(Beginning of INPUT RECORDS)

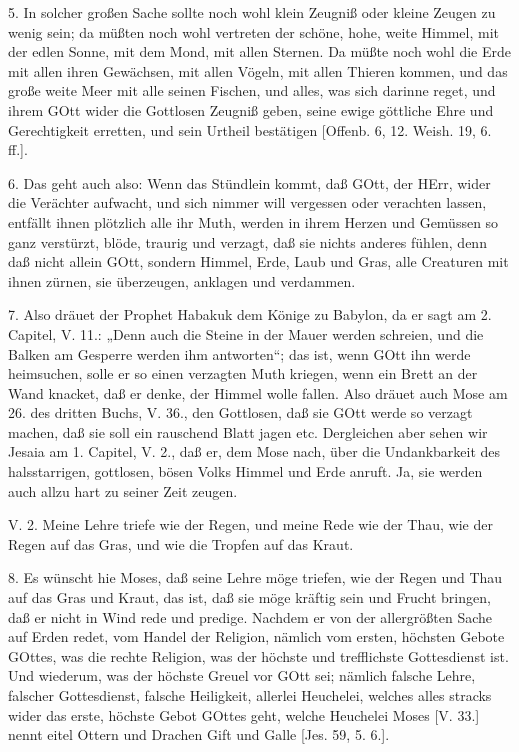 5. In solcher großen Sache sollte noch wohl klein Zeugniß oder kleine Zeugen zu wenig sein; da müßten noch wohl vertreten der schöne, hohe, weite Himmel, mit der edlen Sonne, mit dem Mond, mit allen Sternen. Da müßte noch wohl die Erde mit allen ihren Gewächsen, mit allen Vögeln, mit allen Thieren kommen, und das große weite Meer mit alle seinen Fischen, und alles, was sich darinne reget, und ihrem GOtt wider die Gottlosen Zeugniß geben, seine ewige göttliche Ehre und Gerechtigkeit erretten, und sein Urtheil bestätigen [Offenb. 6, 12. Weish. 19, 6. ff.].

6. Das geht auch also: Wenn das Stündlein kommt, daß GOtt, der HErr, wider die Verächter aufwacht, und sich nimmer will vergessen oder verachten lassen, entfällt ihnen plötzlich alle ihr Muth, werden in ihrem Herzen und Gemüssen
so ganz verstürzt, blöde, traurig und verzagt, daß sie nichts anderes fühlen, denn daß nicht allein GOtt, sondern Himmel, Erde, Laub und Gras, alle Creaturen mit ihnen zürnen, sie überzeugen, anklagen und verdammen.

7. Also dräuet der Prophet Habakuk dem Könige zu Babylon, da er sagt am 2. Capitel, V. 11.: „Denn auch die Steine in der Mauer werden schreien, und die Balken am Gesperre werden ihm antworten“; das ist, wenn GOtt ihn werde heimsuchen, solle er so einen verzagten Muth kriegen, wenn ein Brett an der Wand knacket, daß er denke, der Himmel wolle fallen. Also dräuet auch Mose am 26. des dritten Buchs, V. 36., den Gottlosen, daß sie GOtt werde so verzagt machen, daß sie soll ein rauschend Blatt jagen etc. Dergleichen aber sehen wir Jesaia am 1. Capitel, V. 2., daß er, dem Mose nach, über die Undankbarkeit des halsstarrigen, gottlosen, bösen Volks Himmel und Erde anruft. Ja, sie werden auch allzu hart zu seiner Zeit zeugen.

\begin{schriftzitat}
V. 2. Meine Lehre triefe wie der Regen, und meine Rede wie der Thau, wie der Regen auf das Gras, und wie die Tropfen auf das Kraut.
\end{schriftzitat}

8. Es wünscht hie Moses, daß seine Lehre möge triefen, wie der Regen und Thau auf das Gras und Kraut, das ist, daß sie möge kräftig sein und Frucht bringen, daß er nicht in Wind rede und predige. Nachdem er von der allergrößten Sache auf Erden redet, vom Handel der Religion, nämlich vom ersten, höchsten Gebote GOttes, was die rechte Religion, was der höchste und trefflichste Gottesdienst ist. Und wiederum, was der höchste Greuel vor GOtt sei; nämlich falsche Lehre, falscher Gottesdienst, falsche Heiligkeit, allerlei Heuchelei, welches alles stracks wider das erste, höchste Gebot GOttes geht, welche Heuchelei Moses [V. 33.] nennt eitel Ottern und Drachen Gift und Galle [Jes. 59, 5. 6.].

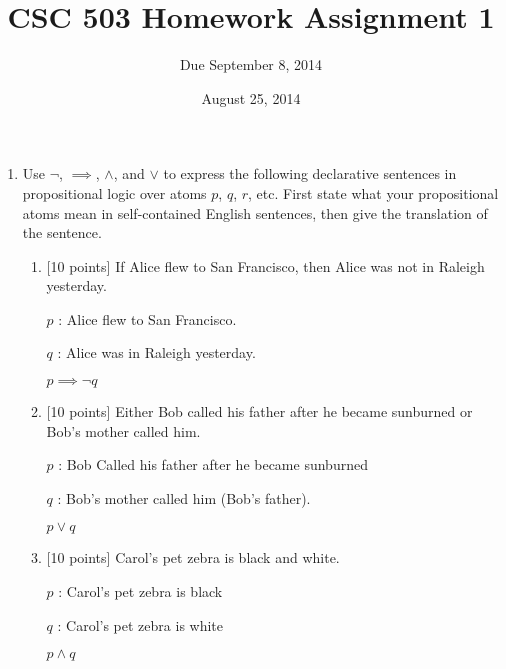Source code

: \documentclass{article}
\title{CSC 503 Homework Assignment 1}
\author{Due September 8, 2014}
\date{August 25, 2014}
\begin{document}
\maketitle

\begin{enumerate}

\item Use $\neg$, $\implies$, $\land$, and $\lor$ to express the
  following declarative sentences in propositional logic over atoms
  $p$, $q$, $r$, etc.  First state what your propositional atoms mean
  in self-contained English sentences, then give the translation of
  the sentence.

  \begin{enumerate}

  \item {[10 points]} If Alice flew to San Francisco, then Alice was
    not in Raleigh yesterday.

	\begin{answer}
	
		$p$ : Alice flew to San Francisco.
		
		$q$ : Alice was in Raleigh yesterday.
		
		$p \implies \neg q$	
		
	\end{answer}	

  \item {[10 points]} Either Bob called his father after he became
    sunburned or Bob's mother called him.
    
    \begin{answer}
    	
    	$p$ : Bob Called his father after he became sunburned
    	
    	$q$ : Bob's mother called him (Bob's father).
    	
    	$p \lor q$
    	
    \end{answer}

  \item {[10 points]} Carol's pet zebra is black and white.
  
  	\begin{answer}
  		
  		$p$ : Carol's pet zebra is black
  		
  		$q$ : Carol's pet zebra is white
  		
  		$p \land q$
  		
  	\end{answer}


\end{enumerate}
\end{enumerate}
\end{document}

(End of INPUT RECORDS)
(Beginning of INPUT RECORDS)

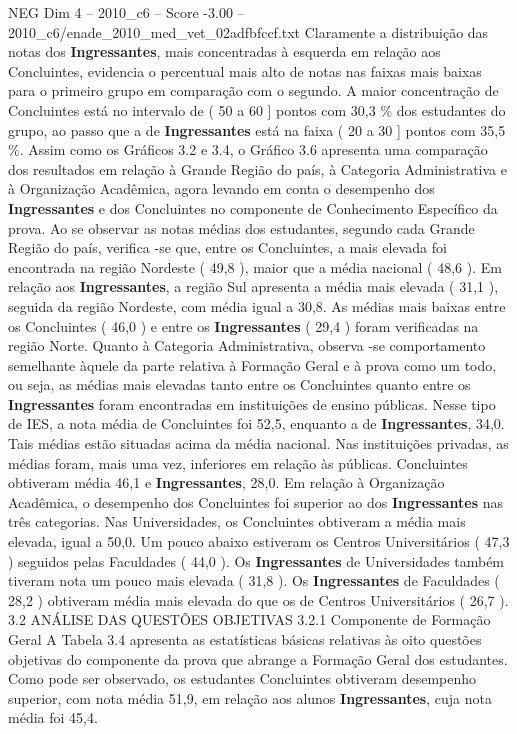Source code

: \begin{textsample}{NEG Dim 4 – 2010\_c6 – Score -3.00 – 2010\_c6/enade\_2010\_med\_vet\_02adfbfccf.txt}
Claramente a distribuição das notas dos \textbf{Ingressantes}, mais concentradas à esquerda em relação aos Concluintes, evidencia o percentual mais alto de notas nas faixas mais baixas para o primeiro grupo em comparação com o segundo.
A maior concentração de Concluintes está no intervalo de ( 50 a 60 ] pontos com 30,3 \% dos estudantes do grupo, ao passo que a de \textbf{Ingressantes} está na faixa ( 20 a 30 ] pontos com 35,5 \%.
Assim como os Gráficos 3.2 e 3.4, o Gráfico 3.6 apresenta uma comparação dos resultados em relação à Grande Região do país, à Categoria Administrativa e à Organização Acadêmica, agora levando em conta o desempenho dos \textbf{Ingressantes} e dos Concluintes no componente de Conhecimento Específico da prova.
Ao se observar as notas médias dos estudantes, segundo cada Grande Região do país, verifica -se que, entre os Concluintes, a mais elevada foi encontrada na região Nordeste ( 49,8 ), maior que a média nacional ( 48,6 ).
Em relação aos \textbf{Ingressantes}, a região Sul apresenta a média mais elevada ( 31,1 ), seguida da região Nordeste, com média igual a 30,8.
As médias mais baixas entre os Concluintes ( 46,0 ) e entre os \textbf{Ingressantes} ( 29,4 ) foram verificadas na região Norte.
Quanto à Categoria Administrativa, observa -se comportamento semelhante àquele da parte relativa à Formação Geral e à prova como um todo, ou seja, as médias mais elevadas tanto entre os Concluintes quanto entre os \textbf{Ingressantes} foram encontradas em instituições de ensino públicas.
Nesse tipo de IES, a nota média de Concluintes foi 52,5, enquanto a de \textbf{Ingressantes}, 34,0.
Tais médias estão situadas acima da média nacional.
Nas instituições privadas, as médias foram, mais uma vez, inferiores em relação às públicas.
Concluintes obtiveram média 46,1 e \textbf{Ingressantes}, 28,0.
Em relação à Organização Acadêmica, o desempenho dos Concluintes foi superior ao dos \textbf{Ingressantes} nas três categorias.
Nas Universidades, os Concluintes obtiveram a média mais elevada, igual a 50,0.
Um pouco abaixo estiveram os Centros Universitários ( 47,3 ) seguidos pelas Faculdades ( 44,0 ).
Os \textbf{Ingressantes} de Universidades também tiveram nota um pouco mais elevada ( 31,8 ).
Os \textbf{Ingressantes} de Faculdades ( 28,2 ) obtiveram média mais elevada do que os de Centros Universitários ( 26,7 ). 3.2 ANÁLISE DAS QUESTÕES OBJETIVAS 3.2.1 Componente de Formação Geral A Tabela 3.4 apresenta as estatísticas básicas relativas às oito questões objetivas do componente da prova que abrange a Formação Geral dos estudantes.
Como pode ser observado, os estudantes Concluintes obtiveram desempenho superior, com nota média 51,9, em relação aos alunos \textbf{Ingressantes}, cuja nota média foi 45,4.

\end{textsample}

(End of INPUT RECORDS)

TASK TO CARRY OUT:
In the listing above, find the line with "5. In solcher" and the line with "so ganz verstürzt, blöde, traurig". Copy exactly those lines and all between them, minus the images.

ANSWER FOR THIS EXERCISE:
 5. In solcher großen Sache sollte noch wohl klein Zeugniß oder kleine Zeugen zu wenig sein; da müßten noch wohl vertreten der schöne, hohe, weite Himmel, mit der edlen Sonne, mit dem Mond, mit allen Sternen. Da müßte noch wohl die Erde mit allen ihren Gewächsen, mit allen Vögeln, mit allen Thieren kommen, und das große weite Meer mit alle seinen Fischen, und alles, was sich darinne reget, und ihrem GOtt wider die Gottlosen Zeugniß geben, seine ewige göttliche Ehre und Gerechtigkeit erretten, und sein Urtheil bestätigen [Offenb. 6, 12. Weish. 19, 6. ff.].

6. Das geht auch also: Wenn das Stündlein kommt, daß GOtt, der HErr, wider die Verächter aufwacht, und sich nimmer will vergessen oder verachten lassen, entfällt ihnen plötzlich alle ihr Muth, werden in ihrem Herzen und Gemüssen
so ganz verstürzt, blöde, traurig und verzagt, daß sie nichts anderes fühlen, denn daß nicht allein GOtt, sondern Himmel, Erde, Laub und Gras, alle Creaturen mit ihnen zürnen, sie überzeugen, anklagen und verdammen.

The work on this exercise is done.